First, make the filling (kefta):
1 medium onion, chopped
2 tsp. ground cinnamon
1/2 tsp. ground ginger
1/4 tsp. cayenne pepper
1/4 tsp. chili powder
1 1/2 lb. ground beef
salt and black pepper to taste
5 eggs, beaten
1/4 c. fresh parsley, chopped
1/4 c. fresh cilantro, chopped
1/2 package phyllo dough (8 oz. needed)
Over medium-high heat in a non-stick skillet, saute the onion in oil until translucent. Add cinnamon, ginger, cayenne and chili powder and stir briefly to combine. Stir in ground beef and continue to stir and cook for about 5-7 minutes, or until meat is cooked through. It will stay kind of wet (ie. the beef will not brown in the pan). Stir together eggs and fresh herbs in a separate bowl, then pour over beef in the skillet and stir continuously for about 3-4 minutes until eggs are cooked. Remove from heat and set aside for filling to cool before assembling ‘cigars’.
When the filling is cool, remove the phyllo dough from its packaging and cut into three strips (about 9″ x 4.5″). Stack these up on top of each other into one stack (this will help keep the layers underneath from drying out). Brush the top layer very lightly with canola oil, then place a heaping Tablespoon of filling near one edge – about an inch from the bottom.
Start rolling from the bottom edge, then fold in the sides. If dough tears a little at this point it is ok.
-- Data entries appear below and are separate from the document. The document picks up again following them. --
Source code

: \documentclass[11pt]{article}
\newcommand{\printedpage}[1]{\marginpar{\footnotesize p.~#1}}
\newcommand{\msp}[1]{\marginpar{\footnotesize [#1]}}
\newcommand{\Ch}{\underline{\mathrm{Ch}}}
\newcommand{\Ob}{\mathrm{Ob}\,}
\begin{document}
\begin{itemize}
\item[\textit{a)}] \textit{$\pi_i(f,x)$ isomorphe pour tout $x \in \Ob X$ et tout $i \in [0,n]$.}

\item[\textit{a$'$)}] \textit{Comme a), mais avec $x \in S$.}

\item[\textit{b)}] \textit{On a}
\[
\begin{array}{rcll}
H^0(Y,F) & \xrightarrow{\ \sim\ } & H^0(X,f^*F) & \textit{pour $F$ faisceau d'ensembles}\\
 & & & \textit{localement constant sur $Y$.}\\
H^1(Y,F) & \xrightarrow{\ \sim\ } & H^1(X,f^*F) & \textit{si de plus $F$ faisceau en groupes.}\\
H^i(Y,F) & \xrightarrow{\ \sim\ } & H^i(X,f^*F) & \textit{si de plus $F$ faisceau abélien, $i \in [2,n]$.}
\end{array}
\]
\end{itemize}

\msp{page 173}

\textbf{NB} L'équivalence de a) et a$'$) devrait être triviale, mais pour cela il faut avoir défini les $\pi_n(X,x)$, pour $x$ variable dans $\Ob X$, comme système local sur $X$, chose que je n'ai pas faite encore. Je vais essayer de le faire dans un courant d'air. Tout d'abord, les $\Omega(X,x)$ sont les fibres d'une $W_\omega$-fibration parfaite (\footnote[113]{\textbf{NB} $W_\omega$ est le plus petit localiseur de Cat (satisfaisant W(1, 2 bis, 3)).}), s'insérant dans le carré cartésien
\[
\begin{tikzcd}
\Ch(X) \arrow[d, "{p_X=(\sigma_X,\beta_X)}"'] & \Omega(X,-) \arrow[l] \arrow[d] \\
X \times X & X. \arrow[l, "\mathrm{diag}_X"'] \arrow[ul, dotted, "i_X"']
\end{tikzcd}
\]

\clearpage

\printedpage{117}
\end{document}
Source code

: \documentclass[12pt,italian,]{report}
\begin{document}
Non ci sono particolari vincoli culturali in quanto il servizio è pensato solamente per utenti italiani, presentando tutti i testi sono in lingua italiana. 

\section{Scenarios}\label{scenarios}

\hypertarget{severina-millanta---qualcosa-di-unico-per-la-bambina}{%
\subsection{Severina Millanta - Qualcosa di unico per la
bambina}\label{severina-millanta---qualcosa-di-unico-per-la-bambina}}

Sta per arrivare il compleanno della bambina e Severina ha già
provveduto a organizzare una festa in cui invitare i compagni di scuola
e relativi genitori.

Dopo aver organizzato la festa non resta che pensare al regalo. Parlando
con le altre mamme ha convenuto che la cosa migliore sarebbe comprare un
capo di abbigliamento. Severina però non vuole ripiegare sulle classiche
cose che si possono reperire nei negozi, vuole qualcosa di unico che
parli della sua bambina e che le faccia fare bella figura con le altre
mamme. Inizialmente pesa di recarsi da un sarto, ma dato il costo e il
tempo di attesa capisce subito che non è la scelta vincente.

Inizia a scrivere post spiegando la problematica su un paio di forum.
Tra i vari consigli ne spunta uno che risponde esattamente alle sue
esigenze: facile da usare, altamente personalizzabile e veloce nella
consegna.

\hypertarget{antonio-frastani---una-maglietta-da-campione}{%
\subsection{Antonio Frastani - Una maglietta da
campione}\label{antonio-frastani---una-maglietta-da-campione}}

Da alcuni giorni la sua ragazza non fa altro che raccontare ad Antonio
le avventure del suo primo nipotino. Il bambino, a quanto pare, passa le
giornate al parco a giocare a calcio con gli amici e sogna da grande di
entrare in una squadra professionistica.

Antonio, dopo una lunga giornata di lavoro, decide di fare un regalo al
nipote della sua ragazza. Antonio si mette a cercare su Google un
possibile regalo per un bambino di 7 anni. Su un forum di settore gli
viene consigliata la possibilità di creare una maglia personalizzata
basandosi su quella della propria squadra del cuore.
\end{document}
Then continue rolling to the end, adding a bit of oil at the top edge to seal it well and keep it from unrolling. continue this process and make 50-60 rolls until the filling is used up.
At this point, I refrigerated the ‘cigars’ (stored in single layers with wax paper between the layers) so that I could bake them in the morning before our finger food meal. I would actually recommend freezing them instead if you’re not baking them immediately. The phyllo got wet and they started sticking to each other and the pan after overnight refrigeration.
To bake the rolls, place them on a baking dish or baking pan in single layers and brush with canola oil or butter. Bake at 350F for about 30 minutes or until nicely golden brown. Serve hot.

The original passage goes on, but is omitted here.